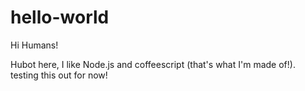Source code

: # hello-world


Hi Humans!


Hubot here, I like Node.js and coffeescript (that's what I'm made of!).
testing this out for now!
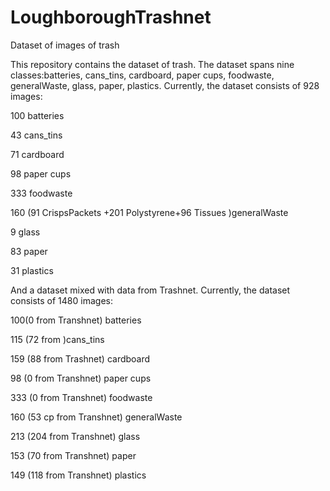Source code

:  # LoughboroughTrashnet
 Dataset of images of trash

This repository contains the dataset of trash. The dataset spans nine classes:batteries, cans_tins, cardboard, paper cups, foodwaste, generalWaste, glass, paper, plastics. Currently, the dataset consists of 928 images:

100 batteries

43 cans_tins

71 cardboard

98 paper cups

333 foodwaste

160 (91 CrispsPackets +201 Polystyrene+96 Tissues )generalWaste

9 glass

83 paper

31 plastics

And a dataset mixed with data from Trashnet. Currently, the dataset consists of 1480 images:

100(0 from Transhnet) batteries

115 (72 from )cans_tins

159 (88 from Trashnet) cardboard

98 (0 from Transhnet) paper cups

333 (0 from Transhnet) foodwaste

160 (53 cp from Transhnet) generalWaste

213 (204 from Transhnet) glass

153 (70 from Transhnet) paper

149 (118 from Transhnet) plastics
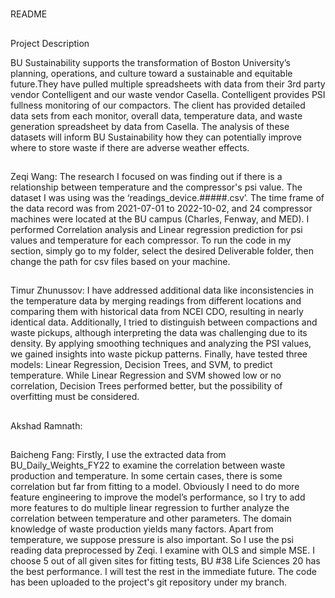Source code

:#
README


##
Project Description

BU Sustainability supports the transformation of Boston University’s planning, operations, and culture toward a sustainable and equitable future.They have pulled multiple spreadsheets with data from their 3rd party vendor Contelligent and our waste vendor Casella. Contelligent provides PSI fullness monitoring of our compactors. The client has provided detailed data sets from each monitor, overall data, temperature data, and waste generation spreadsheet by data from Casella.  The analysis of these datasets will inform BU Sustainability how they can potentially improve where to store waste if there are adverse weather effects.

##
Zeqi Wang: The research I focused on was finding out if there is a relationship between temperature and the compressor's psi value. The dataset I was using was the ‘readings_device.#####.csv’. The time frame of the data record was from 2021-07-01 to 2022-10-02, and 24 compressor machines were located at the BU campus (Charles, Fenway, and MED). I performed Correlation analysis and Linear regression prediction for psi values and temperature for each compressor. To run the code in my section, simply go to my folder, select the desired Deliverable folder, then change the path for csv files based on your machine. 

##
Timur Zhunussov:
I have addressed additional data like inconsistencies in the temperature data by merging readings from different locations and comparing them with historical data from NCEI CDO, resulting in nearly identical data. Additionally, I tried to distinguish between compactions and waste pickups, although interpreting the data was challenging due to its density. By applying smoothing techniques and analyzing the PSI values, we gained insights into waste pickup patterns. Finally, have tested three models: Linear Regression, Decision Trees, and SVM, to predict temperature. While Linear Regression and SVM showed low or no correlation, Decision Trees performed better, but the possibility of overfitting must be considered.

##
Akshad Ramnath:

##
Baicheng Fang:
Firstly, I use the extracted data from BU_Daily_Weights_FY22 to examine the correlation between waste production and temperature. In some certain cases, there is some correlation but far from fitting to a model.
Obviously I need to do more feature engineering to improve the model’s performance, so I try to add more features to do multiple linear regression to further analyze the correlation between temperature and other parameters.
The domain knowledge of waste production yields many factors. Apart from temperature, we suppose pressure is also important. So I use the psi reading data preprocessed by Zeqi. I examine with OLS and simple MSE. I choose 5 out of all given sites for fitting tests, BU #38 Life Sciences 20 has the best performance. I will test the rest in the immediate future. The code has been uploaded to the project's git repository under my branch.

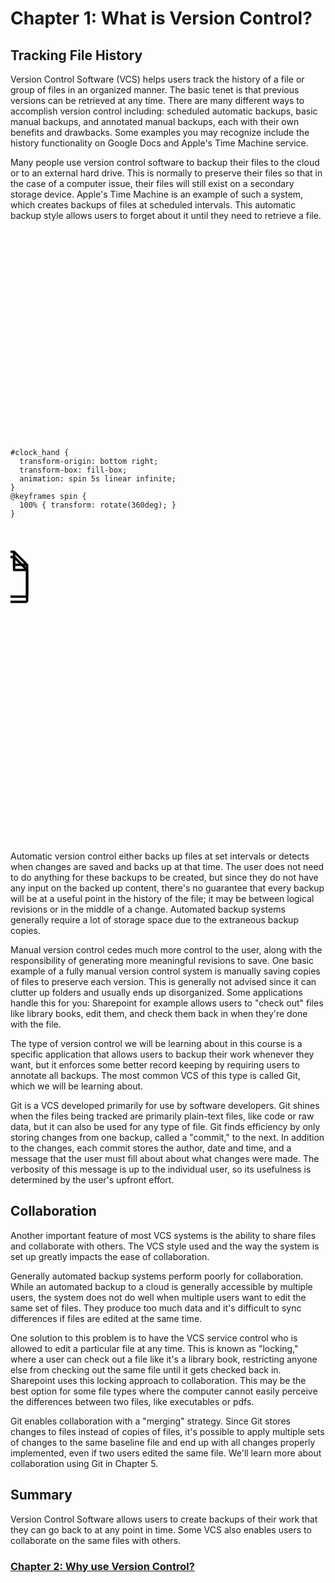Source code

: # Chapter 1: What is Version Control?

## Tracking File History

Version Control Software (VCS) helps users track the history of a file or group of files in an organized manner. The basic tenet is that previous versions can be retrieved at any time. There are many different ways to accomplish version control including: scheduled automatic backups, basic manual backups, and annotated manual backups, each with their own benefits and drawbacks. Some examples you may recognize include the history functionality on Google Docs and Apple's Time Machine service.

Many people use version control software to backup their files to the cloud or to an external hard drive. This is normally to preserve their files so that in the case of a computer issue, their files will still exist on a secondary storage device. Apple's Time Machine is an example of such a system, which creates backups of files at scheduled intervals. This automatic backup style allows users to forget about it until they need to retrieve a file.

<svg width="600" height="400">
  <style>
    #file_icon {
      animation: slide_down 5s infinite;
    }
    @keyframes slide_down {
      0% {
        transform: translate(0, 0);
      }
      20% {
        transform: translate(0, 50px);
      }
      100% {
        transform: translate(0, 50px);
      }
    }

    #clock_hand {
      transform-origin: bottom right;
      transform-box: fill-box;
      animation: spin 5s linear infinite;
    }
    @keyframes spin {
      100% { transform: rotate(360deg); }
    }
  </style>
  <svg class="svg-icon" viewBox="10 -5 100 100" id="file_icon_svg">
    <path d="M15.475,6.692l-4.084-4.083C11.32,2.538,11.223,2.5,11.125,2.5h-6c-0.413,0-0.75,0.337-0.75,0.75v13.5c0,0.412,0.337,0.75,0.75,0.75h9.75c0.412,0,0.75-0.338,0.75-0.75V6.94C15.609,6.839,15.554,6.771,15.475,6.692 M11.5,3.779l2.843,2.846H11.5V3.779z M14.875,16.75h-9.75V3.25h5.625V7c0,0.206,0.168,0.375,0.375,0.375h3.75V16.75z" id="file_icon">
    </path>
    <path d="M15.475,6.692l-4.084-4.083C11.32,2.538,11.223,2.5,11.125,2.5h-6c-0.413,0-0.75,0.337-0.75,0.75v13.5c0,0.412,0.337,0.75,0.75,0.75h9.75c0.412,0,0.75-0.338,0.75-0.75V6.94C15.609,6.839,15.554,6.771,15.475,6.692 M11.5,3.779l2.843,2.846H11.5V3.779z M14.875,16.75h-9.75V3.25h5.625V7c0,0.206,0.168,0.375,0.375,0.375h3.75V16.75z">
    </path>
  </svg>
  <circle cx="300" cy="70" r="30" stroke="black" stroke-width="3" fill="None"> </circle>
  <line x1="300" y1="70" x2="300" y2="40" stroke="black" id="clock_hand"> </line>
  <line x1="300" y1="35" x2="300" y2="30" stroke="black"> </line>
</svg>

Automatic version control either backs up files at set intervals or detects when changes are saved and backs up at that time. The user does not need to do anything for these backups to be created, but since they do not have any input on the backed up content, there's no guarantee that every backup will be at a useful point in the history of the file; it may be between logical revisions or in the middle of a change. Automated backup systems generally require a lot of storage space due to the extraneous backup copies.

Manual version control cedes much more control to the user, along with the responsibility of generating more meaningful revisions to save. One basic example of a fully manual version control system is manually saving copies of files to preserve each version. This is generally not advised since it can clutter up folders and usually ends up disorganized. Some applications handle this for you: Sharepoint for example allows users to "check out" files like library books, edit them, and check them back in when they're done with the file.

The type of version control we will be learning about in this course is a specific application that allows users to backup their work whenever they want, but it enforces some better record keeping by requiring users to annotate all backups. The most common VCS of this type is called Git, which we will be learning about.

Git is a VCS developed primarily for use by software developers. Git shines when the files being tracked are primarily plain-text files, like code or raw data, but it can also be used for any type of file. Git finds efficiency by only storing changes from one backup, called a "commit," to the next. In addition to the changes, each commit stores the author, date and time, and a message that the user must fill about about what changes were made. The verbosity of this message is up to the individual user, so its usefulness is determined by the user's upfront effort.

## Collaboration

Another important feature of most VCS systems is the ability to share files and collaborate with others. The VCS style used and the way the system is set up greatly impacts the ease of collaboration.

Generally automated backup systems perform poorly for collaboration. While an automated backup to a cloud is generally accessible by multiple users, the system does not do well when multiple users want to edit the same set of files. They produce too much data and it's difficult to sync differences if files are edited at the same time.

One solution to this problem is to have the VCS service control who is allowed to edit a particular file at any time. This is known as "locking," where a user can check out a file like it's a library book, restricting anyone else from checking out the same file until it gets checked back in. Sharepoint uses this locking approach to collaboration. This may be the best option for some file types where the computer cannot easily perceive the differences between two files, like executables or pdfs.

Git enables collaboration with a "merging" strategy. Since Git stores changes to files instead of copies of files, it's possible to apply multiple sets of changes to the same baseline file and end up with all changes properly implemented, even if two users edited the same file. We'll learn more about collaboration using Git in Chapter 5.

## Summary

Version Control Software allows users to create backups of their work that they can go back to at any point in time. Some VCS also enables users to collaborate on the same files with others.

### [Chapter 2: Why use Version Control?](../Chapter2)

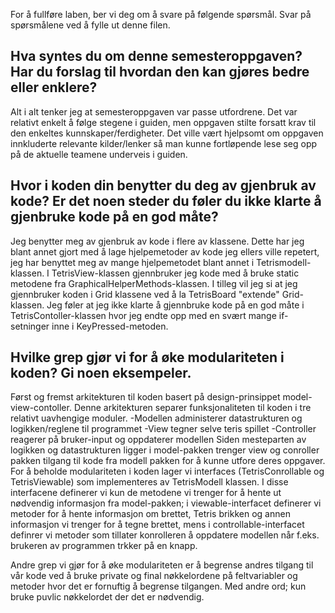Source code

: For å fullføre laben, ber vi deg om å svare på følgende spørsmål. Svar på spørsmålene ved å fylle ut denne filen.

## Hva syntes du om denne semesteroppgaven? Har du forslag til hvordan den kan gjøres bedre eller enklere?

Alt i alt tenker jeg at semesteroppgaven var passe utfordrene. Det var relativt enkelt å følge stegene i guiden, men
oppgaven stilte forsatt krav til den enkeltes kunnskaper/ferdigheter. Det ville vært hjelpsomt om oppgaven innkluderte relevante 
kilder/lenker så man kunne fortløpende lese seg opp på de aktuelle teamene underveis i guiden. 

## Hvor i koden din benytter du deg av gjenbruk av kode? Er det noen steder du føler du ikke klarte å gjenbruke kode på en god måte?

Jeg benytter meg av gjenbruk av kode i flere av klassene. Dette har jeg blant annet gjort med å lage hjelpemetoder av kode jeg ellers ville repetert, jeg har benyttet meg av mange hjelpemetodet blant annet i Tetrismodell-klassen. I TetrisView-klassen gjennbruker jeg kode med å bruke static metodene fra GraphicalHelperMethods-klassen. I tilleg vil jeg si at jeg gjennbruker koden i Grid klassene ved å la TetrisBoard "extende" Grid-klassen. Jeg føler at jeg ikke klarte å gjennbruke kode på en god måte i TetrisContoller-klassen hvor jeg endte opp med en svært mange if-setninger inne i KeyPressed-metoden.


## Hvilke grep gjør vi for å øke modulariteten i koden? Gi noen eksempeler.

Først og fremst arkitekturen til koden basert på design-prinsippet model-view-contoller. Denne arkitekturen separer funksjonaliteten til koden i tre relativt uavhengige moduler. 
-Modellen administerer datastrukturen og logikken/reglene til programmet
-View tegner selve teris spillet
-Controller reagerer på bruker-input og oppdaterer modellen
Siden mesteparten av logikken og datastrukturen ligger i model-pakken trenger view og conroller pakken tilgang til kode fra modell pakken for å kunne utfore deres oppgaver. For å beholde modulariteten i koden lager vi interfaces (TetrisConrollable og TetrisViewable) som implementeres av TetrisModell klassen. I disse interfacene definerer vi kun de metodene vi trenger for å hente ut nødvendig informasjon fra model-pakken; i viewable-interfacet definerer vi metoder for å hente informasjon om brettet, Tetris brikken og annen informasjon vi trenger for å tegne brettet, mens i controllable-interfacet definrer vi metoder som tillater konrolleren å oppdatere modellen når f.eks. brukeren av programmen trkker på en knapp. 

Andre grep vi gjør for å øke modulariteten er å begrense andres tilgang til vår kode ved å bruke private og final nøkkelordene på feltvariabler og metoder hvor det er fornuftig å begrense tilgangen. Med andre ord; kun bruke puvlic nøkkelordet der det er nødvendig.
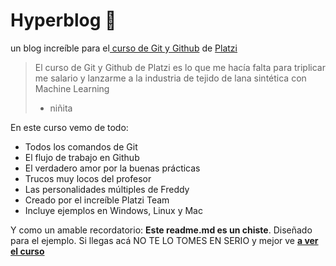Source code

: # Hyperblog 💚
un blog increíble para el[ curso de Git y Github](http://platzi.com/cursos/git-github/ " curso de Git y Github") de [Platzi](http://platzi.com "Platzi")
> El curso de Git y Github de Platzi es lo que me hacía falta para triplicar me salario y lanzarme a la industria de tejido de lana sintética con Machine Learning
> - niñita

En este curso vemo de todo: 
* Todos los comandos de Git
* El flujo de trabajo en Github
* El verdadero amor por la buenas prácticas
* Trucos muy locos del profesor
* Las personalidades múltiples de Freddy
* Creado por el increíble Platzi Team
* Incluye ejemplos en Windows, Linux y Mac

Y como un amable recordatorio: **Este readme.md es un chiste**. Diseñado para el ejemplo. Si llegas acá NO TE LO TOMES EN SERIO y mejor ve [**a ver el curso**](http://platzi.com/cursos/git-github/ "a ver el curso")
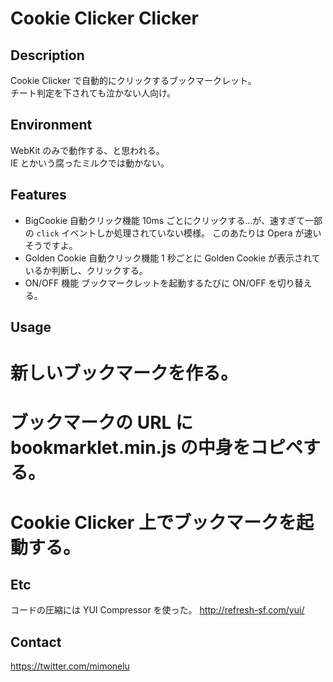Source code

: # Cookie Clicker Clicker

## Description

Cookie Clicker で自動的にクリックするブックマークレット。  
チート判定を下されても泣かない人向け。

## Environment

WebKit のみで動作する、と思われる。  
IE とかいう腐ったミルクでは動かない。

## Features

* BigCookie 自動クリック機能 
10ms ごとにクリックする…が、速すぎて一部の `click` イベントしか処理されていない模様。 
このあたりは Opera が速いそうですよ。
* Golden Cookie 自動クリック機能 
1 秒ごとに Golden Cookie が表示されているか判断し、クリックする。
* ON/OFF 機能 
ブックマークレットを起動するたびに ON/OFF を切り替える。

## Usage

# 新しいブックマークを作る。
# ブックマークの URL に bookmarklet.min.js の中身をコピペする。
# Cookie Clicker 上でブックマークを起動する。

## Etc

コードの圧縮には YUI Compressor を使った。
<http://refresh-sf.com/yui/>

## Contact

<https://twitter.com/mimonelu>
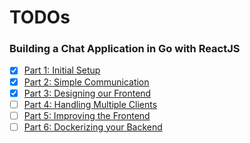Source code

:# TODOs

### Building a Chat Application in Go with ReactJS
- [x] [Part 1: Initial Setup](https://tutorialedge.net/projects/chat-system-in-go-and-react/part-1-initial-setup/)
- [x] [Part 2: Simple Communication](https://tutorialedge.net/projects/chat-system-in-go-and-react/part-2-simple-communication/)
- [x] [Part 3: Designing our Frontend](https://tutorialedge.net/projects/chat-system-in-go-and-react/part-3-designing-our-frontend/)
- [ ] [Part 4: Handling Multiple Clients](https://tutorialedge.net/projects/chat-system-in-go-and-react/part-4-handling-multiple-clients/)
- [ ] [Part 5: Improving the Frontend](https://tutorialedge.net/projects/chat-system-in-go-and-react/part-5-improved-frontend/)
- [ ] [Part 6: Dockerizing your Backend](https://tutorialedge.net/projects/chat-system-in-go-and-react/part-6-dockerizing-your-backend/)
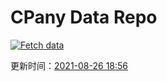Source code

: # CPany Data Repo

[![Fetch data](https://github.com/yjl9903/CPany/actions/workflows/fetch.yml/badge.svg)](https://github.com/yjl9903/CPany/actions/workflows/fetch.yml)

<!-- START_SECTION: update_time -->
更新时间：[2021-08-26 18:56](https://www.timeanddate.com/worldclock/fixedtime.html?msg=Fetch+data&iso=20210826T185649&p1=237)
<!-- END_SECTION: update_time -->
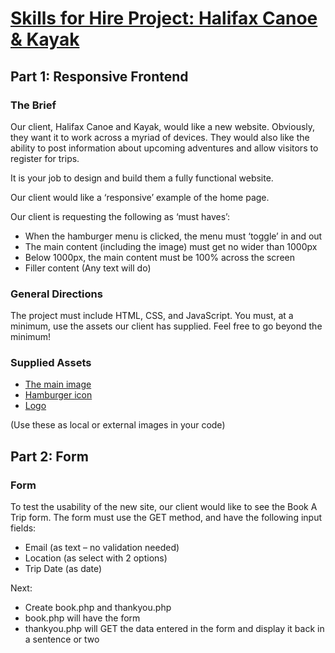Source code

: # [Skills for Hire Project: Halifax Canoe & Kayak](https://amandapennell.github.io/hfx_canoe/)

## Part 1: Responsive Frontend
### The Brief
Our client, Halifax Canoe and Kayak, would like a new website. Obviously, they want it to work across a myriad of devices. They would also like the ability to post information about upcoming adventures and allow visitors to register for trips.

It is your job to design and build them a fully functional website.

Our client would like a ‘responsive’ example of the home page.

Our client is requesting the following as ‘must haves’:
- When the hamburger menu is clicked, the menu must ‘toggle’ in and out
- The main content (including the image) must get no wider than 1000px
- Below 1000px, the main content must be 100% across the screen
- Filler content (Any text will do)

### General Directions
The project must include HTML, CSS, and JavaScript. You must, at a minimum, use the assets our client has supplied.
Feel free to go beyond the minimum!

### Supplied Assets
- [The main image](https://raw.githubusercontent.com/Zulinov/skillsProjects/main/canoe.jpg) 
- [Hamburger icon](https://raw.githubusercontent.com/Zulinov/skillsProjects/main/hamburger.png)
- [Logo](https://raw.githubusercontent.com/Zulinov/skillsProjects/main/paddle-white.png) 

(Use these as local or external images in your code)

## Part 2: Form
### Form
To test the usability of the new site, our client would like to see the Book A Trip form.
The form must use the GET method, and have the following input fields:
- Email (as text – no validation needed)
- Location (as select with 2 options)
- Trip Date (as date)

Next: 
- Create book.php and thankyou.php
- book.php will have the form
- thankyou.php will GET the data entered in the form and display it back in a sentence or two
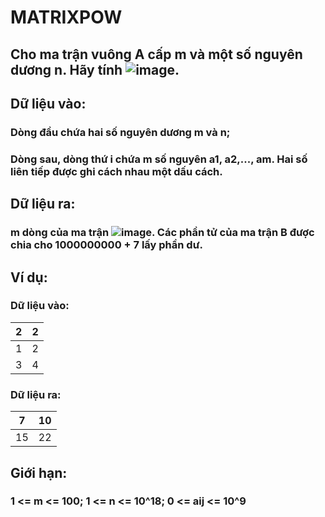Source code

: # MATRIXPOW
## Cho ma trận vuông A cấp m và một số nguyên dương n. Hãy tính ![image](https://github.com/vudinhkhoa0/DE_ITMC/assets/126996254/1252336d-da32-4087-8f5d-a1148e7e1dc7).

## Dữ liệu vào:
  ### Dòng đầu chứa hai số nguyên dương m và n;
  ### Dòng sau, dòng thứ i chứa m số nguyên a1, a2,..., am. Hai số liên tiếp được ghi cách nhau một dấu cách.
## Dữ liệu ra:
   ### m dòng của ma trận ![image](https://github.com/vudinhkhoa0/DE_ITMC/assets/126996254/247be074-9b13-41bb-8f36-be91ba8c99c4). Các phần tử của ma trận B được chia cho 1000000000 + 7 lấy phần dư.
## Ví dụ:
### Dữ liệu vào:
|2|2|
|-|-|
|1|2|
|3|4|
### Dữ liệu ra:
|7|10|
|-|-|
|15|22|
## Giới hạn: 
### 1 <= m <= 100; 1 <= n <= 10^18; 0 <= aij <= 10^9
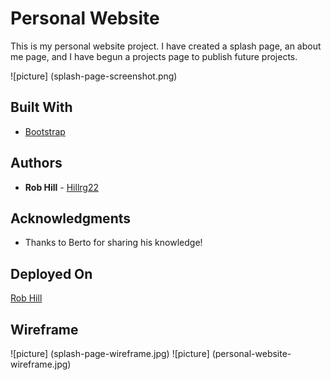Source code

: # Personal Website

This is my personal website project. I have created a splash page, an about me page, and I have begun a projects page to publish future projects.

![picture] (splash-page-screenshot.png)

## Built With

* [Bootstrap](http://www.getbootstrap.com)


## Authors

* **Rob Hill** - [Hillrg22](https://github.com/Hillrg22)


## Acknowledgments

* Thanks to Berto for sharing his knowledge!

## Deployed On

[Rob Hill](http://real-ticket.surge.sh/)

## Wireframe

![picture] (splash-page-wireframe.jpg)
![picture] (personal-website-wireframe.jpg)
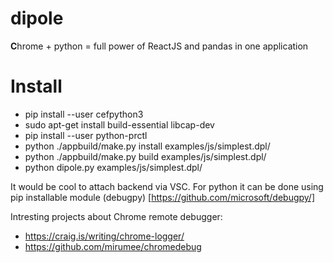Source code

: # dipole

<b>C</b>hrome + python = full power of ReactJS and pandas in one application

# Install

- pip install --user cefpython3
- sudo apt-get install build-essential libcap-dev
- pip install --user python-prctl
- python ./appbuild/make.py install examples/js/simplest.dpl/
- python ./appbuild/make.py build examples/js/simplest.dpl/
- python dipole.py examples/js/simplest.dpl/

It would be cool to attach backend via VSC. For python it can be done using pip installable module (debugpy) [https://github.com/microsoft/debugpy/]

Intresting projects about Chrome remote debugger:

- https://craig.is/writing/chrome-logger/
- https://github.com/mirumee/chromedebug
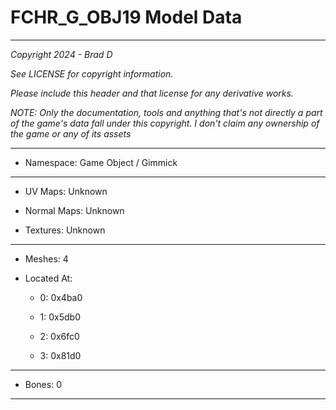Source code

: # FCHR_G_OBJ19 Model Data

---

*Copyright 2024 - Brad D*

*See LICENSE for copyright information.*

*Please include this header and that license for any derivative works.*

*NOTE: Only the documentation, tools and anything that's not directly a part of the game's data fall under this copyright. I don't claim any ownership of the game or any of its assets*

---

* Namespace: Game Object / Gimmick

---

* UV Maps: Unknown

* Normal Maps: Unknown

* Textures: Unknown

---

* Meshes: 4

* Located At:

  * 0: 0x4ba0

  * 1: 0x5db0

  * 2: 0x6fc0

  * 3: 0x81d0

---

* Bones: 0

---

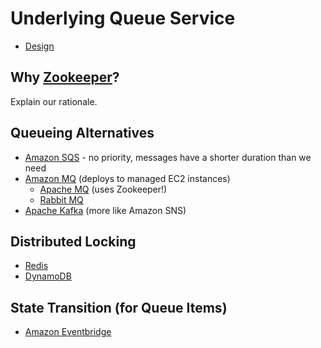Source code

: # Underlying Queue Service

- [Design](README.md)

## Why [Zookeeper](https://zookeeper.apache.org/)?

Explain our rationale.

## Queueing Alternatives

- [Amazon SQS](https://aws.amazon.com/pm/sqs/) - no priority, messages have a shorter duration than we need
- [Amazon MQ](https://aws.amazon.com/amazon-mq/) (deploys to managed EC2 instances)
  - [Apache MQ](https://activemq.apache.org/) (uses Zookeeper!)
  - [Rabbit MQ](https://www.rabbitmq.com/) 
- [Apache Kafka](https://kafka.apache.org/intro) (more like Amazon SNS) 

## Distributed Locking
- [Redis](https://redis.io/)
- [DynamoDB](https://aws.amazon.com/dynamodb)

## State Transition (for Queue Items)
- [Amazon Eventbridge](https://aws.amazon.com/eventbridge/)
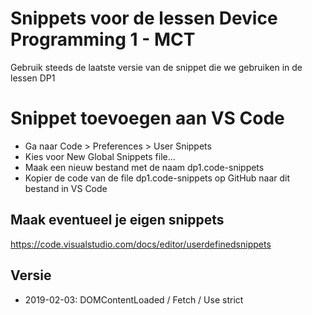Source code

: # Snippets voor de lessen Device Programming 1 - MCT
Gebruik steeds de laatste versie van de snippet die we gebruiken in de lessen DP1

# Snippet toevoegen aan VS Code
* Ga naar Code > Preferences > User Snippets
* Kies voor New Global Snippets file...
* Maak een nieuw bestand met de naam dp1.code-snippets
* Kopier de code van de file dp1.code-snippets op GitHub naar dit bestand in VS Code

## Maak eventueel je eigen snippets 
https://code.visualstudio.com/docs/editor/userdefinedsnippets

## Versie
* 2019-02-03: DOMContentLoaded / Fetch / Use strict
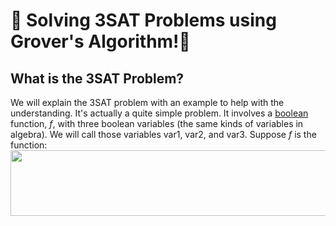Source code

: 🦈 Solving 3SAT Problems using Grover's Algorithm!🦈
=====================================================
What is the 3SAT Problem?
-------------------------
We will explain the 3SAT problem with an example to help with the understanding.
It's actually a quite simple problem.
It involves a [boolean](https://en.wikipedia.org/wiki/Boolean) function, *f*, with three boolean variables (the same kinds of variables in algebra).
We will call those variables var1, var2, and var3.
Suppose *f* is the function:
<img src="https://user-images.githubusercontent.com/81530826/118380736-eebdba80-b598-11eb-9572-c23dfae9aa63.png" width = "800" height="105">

EXERCISE: Note how many lines in the material contain the string "Zookeeper", and give that number alone.

RESULT FOR THIS TASK: 2